Un día más



Hospital Infanta Elena, 25/05/10

En el mundo de Proust es una noche de profunda niebla en donde los coches de punto encuentran dificultades para orientarse, El mundo de Guermantes. En el del hospital es primavera, bellos tapices de amapolas cubren los taludes de la autovía vecina. Atardece, se me hizo tarde, conduzco con cierta premura. Aparco junto a la puerta de urgencias, desconecto las baterías, cierro la puerta del coche.
Con los pensamientos y las impresiones de un solo día cabría escribir un libro con algunos cientos de páginas. Todas las puertas de urgencia de los hospitales convocan similares recuerdos, hitos de los caminos de la vida que se convocan unos a otros como atraídos por el aire de alguna desgracia en donde un ser querido estuvo implicado en algún momento. El tapiz de amapolas me recuerda los recientes olivares de los campos de Andalucía. Las páginas de Proust son una continua invitación a la reflexión sobre la condición humana. Los aspersores regando cada par de horas la parte de la parcela que resembré de cesped, estimulan con su monótono clac clac clac mis reflexiones ambulantes. Después de comer me adormilo frente al campo negro del mantillo que cubre la parcela. El pan y quesillo de las acacias ha cubierto con su manto de nieve los alrededores de los troncos; esta primavera no he sentido la fragancia de sus racimos de flores, o yo con mi trajín no lo advertí, o acaso fueron ellas que reservaron para sí todo el profundo perfume de sus ramas. Lástima. Cuando desperté el sol entraba débilmente en la cabaña. Retomé al personaje Proust por un rato y después me fui a ver las nuevas flores que han crecido alrededor de nuestro huerto; me acerqué a por la cámara fotográfica, los esplendidos iris, los delicados pensamientos, los geranios siempre alegres y despreocupados, llenos de color, las rosas, perfumadas, rojas, amarillas, tan bellas en todo momento.
Mario ha cuidado esta noche del abuelo y ahora duerme en el taller, su antigua habitación aún llena de citas que nombran el amor, la vida de un navegante solitario, Julio Villar, que recogen instantáneas en blanco y negro de su viaje a la India; llena también, como secundando un mismo estilo de vida, por tres paneles en donde yo mismo dispuse un muestrario fotografíco de mi travesía a los Alpes en el 2003.
La circunstancia me recuerda los últimos días de la enfermedad de mi madre, esos momentos en que uno siente más profundamente la consistencia elemental de ese tegumento vital que son los hijos, los padres, la familia.

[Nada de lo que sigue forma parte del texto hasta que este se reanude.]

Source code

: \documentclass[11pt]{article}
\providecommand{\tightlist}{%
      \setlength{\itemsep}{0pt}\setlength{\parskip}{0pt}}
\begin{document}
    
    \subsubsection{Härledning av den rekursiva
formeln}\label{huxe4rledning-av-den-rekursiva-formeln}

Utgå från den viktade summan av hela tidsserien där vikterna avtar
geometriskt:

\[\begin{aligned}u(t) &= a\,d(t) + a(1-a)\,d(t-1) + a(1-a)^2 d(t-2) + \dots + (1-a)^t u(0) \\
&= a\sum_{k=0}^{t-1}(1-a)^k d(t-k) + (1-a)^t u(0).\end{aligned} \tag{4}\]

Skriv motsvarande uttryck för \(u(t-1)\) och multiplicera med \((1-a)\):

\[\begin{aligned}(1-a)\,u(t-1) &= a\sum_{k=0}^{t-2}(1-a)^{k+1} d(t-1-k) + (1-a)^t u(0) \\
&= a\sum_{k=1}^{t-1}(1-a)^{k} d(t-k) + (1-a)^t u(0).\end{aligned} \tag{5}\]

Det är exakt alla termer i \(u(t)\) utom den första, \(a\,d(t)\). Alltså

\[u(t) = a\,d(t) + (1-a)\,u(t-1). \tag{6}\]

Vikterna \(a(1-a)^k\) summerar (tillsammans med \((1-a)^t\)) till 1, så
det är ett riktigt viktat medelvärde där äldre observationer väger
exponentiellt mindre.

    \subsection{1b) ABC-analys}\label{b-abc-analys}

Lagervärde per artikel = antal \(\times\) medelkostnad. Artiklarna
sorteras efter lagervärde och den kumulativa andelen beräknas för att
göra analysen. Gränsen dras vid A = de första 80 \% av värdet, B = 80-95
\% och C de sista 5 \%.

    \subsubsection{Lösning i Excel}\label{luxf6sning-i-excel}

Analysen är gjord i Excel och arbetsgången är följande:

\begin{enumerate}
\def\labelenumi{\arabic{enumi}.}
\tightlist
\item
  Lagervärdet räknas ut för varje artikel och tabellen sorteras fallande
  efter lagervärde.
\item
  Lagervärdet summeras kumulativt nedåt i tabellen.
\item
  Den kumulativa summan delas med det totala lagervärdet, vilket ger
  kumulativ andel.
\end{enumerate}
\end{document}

Cuando uno, sorprendido por la pajarera de sus propias emociones y recuerdos, se recoge en silencio y, acurrucado en el regazo de la noche, piensa largamente en la existencia, susurra breves oraciones de arrepentimiento, medita largamente sobre los porqués que unos tras otro irrumpen en el pensamiento como insolubles interrogantes. Nosotros, ignorantes, amorosos buscadores de las verdades, incrédulos siempre cuando nos acercamos al vacío en la mirada de los otros.
Es medianoche. En la habitación del al lado una voz de mujer mayor llama insistentemente: mamaaá, mamaaá. El resto es un silencio acompañado como en noches anteriores por el glu glú del dispositivo del oxígeno. La respiración de mi padre llena con su susurro entrecortado el espacio de la noche. Me llega un correo de Lucía preguntando por el abuelo. Una amiga manda unas líneas. La luz lunar de la habitación propende al ensueño, a una melancolía que busca el arrimo de los seres queridos.